State how many lines of the listing below include the word "option". Give only the number.

RECORDS TO PROCESS -
>>>>

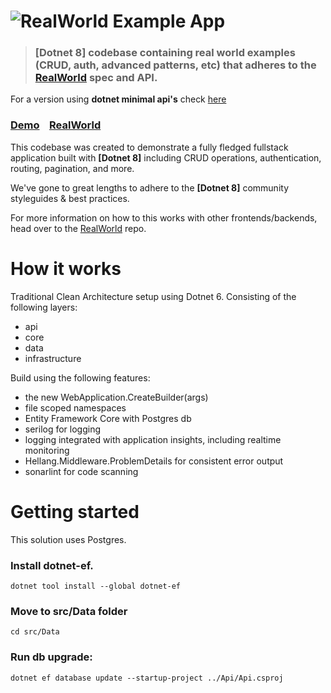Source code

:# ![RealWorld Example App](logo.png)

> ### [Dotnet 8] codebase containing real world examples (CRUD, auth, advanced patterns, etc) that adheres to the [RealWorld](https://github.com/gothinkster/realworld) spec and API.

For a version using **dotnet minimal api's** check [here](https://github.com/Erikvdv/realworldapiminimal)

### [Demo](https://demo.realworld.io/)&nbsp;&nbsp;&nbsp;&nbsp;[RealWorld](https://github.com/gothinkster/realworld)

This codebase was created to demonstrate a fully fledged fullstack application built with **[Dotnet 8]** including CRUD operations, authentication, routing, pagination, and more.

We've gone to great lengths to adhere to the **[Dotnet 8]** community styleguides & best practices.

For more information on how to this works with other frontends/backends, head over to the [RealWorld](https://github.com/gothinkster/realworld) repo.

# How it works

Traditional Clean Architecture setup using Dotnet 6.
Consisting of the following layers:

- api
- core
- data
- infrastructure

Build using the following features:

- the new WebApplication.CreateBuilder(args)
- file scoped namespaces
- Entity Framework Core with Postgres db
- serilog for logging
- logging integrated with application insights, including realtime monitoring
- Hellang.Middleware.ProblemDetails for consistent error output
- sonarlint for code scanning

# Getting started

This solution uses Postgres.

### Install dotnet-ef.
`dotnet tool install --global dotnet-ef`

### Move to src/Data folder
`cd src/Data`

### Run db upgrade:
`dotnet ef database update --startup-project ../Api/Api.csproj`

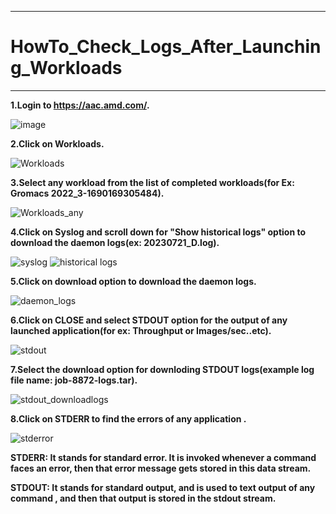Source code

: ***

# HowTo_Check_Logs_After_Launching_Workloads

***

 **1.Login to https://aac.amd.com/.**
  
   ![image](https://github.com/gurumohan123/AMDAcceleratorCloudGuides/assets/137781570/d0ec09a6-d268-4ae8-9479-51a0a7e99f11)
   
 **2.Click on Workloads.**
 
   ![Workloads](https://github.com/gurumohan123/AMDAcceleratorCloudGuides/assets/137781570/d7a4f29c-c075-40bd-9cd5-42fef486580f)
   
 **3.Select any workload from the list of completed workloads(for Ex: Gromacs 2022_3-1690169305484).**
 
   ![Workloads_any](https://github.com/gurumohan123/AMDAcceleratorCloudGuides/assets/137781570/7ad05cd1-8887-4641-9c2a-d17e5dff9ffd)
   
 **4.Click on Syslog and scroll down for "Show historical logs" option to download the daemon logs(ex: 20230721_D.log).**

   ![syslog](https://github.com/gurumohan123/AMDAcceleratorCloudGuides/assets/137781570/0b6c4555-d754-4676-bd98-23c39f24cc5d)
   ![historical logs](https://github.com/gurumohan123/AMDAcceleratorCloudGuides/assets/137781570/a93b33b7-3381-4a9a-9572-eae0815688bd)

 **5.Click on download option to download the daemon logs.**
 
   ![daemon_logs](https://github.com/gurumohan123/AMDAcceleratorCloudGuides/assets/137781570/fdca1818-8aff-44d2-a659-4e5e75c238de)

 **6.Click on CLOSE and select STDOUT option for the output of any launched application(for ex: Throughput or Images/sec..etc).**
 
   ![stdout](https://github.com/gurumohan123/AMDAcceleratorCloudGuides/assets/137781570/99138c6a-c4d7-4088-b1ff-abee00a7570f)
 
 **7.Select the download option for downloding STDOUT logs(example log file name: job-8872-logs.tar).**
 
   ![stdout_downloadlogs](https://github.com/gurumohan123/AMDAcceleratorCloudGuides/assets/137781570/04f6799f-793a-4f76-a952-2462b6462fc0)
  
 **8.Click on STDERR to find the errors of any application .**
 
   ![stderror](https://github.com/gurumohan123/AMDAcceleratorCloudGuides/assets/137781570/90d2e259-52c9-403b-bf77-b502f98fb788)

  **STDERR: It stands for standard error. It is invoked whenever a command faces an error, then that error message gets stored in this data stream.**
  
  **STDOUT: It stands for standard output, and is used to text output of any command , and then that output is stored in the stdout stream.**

<<<<
>>>>

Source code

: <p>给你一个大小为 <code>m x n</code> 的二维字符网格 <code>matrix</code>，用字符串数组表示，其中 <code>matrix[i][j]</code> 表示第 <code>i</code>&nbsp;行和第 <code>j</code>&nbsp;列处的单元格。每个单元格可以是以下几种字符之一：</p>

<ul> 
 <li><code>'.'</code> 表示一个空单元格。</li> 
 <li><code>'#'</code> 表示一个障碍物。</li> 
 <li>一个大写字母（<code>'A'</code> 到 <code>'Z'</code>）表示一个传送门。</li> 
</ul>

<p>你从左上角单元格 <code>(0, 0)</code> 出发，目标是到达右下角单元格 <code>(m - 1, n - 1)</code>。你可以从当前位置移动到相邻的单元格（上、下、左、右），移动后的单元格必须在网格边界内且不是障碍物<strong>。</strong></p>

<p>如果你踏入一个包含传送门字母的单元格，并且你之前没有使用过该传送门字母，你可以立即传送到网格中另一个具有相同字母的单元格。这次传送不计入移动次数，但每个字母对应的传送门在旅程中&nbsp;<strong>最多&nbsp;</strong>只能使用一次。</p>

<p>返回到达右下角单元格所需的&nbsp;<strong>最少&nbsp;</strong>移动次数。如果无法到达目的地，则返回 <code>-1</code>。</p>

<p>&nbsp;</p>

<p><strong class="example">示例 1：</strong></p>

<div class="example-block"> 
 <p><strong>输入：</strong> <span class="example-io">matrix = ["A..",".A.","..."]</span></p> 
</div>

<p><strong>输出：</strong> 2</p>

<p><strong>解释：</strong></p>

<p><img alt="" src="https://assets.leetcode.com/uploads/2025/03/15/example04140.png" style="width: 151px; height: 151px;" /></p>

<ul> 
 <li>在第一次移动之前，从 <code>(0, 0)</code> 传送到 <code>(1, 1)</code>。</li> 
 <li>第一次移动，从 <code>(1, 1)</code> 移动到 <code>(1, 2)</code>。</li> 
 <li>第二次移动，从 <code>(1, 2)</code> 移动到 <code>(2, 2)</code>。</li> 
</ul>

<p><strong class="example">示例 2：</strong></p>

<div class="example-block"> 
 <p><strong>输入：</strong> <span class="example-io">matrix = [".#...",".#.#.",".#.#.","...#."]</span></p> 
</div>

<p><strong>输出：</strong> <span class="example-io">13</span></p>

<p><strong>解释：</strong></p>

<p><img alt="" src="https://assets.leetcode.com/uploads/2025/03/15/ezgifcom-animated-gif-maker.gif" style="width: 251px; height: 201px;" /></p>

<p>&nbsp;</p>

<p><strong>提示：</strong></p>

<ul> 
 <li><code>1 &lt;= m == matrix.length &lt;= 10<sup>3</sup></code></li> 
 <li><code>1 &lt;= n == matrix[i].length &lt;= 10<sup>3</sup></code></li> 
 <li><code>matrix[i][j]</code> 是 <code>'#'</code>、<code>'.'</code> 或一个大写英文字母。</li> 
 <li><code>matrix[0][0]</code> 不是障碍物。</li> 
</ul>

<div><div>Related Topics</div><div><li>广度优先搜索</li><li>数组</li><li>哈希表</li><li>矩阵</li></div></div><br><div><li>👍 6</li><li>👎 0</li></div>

<<<<

ANSWER TO THE EXERCISE - 4